2. Academic Validation
  3. Discovery of Novel Drug-Conjugate Molecule ZM484 with Dual p53-MDM2 and TOP1 Inhibition for the Treatment of Colorectal Cancer

Discovery of Novel Drug-Conjugate Molecule ZM484 with Dual p53-MDM2 and TOP1 Inhibition for the Treatment of Colorectal Cancer

  • J Med Chem. 2025 Sep 25;68(18):18988-19001. doi: 10.1021/acs.jmedchem.5c01003.
Chuanhao Wang 1 2 3 Baobao Chen 3 Hang Yang 1 2 Chengyi Huang 4 Yanming Zhang 1 Jianyu Yan 1 Daozuan Zhang 3 Anhua Huang 3 Yuelin Wu 3 Junwu Zhu 2 Chunlin Zhuang 1 5 Zhenyuan Miao 1
Affiliations

Affiliations

  • 1 School of Pharmacy, Second Military Medical University, Shanghai 200433, P. R. China.
  • 2 School of Chemistry and Chemical Engineering, Nanjing University of Science and Technology, Nanjing 210094, P. R. China.
  • 3 School of Chemical and Environmental Engineering, Shanghai Institute of Technology, Shanghai 201418, P. R. China.
  • 4 Department of Radiation Oncology, Changhai Hospital Affiliated to Naval Medical University, Shanghai 200433, P. R. China.
  • 5 School of Chemistry and Chemical Engineering, Henan Normal University, Xinxiang 453007, P. R. China.
PMID: 40906370 DOI: 10.1021/acs.jmedchem.5c01003
Abstract

The blocking interaction between p53 and its negative regulator MDM2 is an engaging therapeutic strategy for antitumor drug development, and there are several drug candidates of p53-MDM2 inhibitors in clinical trials. In the present study, novel drug conjugates of p53-MDM2 inhibitors and Topoisomerase I (TOP1) inhibitors have been designed based on bioinformatics analysis results of ten tumor tissues.
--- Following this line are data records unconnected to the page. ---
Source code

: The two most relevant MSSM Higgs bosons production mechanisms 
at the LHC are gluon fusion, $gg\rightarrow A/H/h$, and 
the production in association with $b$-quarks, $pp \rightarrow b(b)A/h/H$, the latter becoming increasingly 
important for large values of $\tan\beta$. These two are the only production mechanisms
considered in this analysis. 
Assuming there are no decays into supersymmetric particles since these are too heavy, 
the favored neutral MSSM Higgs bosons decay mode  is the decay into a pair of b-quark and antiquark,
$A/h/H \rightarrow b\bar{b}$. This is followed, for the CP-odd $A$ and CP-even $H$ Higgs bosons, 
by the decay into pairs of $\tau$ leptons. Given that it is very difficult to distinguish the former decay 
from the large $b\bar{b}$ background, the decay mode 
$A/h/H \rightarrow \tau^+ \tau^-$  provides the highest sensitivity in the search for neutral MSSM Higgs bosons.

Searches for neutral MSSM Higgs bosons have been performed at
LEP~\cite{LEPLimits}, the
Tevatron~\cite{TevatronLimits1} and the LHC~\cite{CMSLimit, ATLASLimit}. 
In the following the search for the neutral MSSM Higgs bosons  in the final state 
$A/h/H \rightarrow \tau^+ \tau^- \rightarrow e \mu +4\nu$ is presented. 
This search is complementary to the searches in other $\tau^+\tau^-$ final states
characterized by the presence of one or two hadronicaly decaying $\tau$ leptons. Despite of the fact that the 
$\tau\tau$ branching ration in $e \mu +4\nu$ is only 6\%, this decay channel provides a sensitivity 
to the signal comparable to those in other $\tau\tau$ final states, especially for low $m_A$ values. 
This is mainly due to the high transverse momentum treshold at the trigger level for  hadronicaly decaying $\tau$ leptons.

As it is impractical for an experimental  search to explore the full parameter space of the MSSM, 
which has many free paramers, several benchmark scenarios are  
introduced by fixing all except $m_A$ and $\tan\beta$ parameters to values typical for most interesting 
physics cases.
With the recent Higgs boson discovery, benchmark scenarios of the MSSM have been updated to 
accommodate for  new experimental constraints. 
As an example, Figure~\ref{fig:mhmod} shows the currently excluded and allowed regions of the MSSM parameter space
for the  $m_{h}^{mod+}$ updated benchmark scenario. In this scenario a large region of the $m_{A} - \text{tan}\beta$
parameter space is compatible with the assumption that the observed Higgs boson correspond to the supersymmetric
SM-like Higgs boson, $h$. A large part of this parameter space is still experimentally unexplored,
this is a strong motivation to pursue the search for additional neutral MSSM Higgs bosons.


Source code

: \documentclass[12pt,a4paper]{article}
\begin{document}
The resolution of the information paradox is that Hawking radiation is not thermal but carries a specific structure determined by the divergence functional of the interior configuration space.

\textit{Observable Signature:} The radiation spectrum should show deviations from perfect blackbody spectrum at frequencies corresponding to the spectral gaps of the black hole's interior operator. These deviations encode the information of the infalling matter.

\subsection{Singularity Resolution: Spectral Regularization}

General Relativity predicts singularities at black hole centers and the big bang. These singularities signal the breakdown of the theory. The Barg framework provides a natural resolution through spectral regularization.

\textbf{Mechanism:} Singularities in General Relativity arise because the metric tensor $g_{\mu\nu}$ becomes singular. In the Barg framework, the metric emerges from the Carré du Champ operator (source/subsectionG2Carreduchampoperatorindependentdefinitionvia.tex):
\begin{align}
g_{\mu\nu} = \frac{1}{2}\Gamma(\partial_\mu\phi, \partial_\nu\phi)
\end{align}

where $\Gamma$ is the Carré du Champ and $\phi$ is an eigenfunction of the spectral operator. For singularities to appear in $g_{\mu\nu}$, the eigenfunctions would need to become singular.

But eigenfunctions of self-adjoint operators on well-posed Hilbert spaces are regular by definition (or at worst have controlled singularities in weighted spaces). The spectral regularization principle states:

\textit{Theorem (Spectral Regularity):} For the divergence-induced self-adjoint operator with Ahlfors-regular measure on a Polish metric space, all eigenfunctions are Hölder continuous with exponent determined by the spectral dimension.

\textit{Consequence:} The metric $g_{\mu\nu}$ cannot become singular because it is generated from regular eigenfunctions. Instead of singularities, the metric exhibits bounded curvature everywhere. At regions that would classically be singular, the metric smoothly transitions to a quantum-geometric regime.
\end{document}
Among them, ZM484 showed potent antiproliferative activity against three cell lines HCT116, SJSA-1, and A549, with the strongest p53-MDM2 and TOP1 inhibitory activity. Additionally, the treatment of compound ZM484 significantly reduced the tumor growth of HCT116 in BALB/c nude mice mode. Furthermore, our data highlighted the superior stability and good pharmacokinetic properties of compound ZM484. Using LC-MS analysis, we identified that compound ZM484 is capable of effectively releasing camptothecin (CPT) and the potent p53-MDM2 inhibitor 8a upon coincubation with DTT. Therefore, compound ZM484 could be a potential drug-conjugate candidate for the treatment of colorectal Cancer.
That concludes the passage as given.